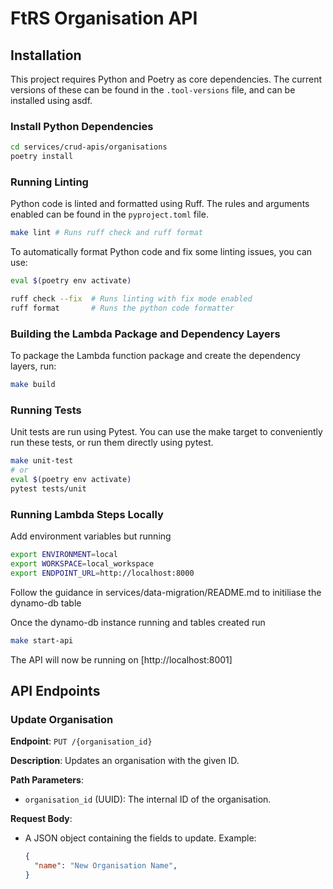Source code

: # FtRS Organisation API

## Installation

This project requires Python and Poetry as core dependencies.
The current versions of these can be found in the `.tool-versions` file, and can be installed using asdf.

### Install Python Dependencies

```bash
cd services/crud-apis/organisations
poetry install
```

### Running Linting

Python code is linted and formatted using Ruff. The rules and arguments enabled can be found in the `pyproject.toml` file.

```bash
make lint # Runs ruff check and ruff format
```

To automatically format Python code and fix some linting issues, you can use:

```bash
eval $(poetry env activate)

ruff check --fix  # Runs linting with fix mode enabled
ruff format       # Runs the python code formatter
```

### Building the Lambda Package and Dependency Layers

To package the Lambda function package and create the dependency layers, run:

```bash
make build
```

### Running Tests

Unit tests are run using Pytest. You can use the make target to conveniently run these tests, or run them directly using pytest.

```bash
make unit-test
# or
eval $(poetry env activate)
pytest tests/unit
```

### Running Lambda Steps Locally

Add environment variables but running

```bash
export ENVIRONMENT=local
export WORKSPACE=local_workspace
export ENDPOINT_URL=http://localhost:8000
```

Follow the guidance in services/data-migration/README.md to initiliase the dynamo-db table

Once the dynamo-db instance running and tables created run

```bash
make start-api
```

The API will now be running on [http://localhost:8001]

## API Endpoints

### Update Organisation

**Endpoint**: `PUT /{organisation_id}`

**Description**: Updates an organisation with the given ID.

**Path Parameters**:

- `organisation_id` (UUID): The internal ID of the organisation.

**Request Body**:

- A JSON object containing the fields to update. Example:

  ```json
  {
    "name": "New Organisation Name",
  }
  ```
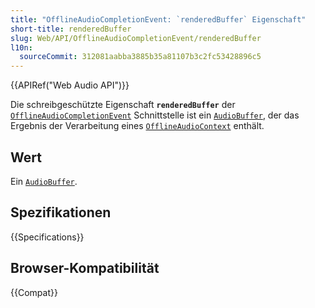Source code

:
 ```yaml
---
title: "OfflineAudioCompletionEvent: `renderedBuffer` Eigenschaft"
short-title: renderedBuffer
slug: Web/API/OfflineAudioCompletionEvent/renderedBuffer
l10n:
  sourceCommit: 312081aabba3885b35a81107b3c2fc53428896c5
---
```


{{APIRef("Web Audio API")}}

Die schreibgeschützte Eigenschaft **`renderedBuffer`** der [`OfflineAudioCompletionEvent`](/de/docs/Web/API/OfflineAudioCompletionEvent) Schnittstelle ist ein [`AudioBuffer`](/de/docs/Web/API/AudioBuffer), der das Ergebnis der Verarbeitung eines [`OfflineAudioContext`](/de/docs/Web/API/OfflineAudioContext) enthält.

## Wert

Ein [`AudioBuffer`](/de/docs/Web/API/AudioBuffer).

## Spezifikationen

{{Specifications}}

## Browser-Kompatibilität

{{Compat}}
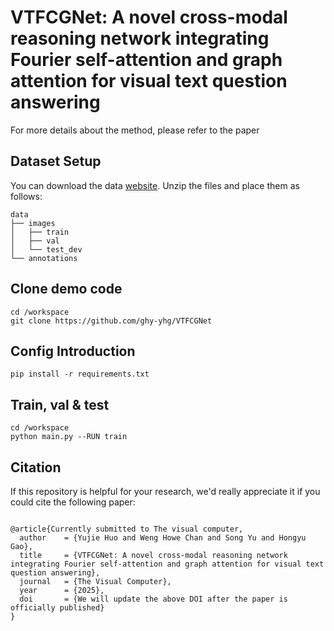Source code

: # VTFCGNet: A novel cross-modal reasoning network integrating Fourier self-attention and graph attention for visual text question answering
For more details about the method, please refer to the paper

## Dataset Setup
You can download the data [website](http://vtqa-challenge.fixtankwun.top:20010/).
Unzip the files and place them as follows:
```text
data
├── images
│   ├── train
│   ├── val
│   └── test_dev
└── annotations
```
## Clone demo code
```text
cd /workspace
git clone https://github.com/ghy-yhg/VTFCGNet
```
## Config Introduction
```text
pip install -r requirements.txt
```
## Train, val & test
```text
cd /workspace
python main.py --RUN train
```
## Citation
If this repository is helpful for your research, we'd really appreciate it if you could cite the following paper:

```

@article{Currently submitted to The visual computer,
  author    = {Yujie Huo and Weng Howe Chan and Song Yu and Hongyu Gao},
  title     = {VTFCGNet: A novel cross-modal reasoning network integrating Fourier self-attention and graph attention for visual text question answering},
  journal   = {The Visual Computer},
  year      = {2025},
  doi       = {We will update the above DOI after the paper is officially published}
}
```
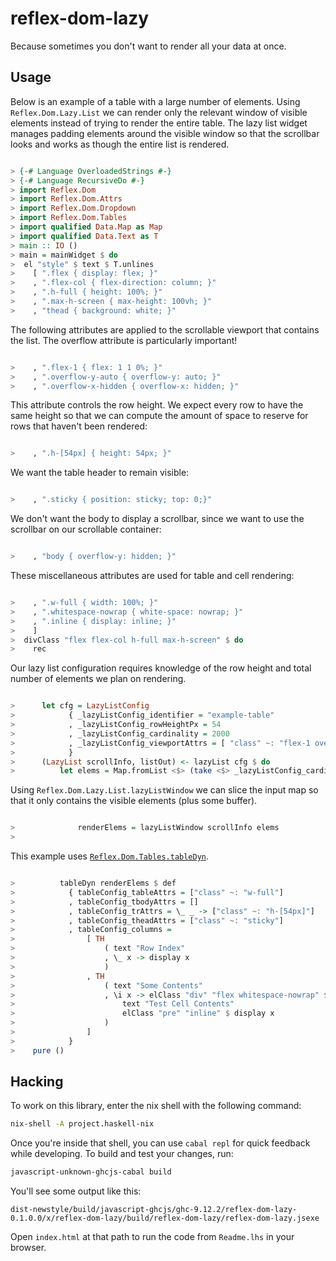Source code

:reflex-dom-lazy
===============

Because sometimes you don't want to render all your data at once.

Usage
-----

Below is an example of a table with a large number of elements. Using
`Reflex.Dom.Lazy.List` we can render only the relevant window of visible
elements instead of trying to render the entire table. The lazy list widget
manages padding elements around the visible window so that the scrollbar looks
and works as though the entire list is rendered.

```haskell

> {-# Language OverloadedStrings #-}
> {-# Language RecursiveDo #-}
> import Reflex.Dom
> import Reflex.Dom.Attrs
> import Reflex.Dom.Dropdown
> import Reflex.Dom.Tables
> import qualified Data.Map as Map
> import qualified Data.Text as T
> main :: IO ()
> main = mainWidget $ do
>  el "style" $ text $ T.unlines
>    [ ".flex { display: flex; }"
>    , ".flex-col { flex-direction: column; }"
>    , ".h-full { height: 100%; }"
>    , ".max-h-screen { max-height: 100vh; }"
>    , "thead { background: white; }"

```

The following attributes are applied to the scrollable viewport that contains
the list. The overflow attribute is particularly important!

```haskell

>    , ".flex-1 { flex: 1 1 0%; }"
>    , ".overflow-y-auto { overflow-y: auto; }"
>    , ".overflow-x-hidden { overflow-x: hidden; }"

```

This attribute controls the row height. We expect every row to have the same
height so that we can compute the amount of space to reserve for rows that
haven't been rendered:

```haskell

>    , ".h-[54px] { height: 54px; }"

```

We want the table header to remain visible:

```haskell

>    , ".sticky { position: sticky; top: 0;}"

```

We don't want the body to display a scrollbar, since we want to use the
scrollbar on our scrollable container:

```haskell

>    , "body { overflow-y: hidden; }"

```

These miscellaneous attributes are used for table and cell rendering:

```haskell

>    , ".w-full { width: 100%; }"
>    , ".whitespace-nowrap { white-space: nowrap; }"
>    , ".inline { display: inline; }"
>    ]
>  divClass "flex flex-col h-full max-h-screen" $ do
>    rec

```

Our lazy list configuration requires knowledge of the row height and total
number of elements we plan on rendering.

```haskell

>      let cfg = LazyListConfig
>            { _lazyListConfig_identifier = "example-table"
>            , _lazyListConfig_rowHeightPx = 54
>            , _lazyListConfig_cardinality = 2000
>            , _lazyListConfig_viewportAttrs = [ "class" ~: "flex-1 overflow-y-auto overflow-x-hidden" ]
>            }
>      (LazyList scrollInfo, listOut) <- lazyList cfg $ do
>          let elems = Map.fromList <$> (take <$> _lazyListConfig_cardinality cfg <*> pure (zip [1..] [1..]))

```

Using `Reflex.Dom.Lazy.List.lazyListWindow` we can slice the input map so that
it only contains the visible elements (plus some buffer).

```haskell

>              renderElems = lazyListWindow scrollInfo elems
>

```

This example uses [`Reflex.Dom.Tables.tableDyn`](https://github.com/reflex-frp/reflex-dom-tables).

```haskell

>          tableDyn renderElems $ def
>            { tableConfig_tableAttrs = ["class" ~: "w-full"]
>            , tableConfig_tbodyAttrs = []
>            , tableConfig_trAttrs = \_ _ -> ["class" ~: "h-[54px]"]
>            , tableConfig_theadAttrs = ["class" ~: "sticky"]
>            , tableConfig_columns =
>                [ TH
>                    ( text "Row Index"
>                    , \_ x -> display x
>                    )
>                , TH
>                    ( text "Some Contents"
>                    , \i x -> elClass "div" "flex whitespace-nowrap" $ do
>                        text "Test Cell Contents"
>                        elClass "pre" "inline" $ display x
>                    )
>                ]
>            }
>    pure ()

```

Hacking
-------

To work on this library, enter the nix shell with the following command:

```bash
nix-shell -A project.haskell-nix
```

Once you're inside that shell, you can use `cabal repl` for quick feedback
while developing. To build and test your changes, run:

```bash
javascript-unknown-ghcjs-cabal build
```

You'll see some output like this:

```
dist-newstyle/build/javascript-ghcjs/ghc-9.12.2/reflex-dom-lazy-0.1.0.0/x/reflex-dom-lazy/build/reflex-dom-lazy/reflex-dom-lazy.jsexe
```

Open `index.html` at that path to run the code from `Readme.lhs` in your browser.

══════════════════════════════

**To do**
Return every line of the records in which the word "paper" is found.

**Answer below**
For more details about the method, please refer to the paper
If this repository is helpful for your research, we'd really appreciate it if you could cite the following paper:
  doi       = {We will update the above DOI after the paper is officially published}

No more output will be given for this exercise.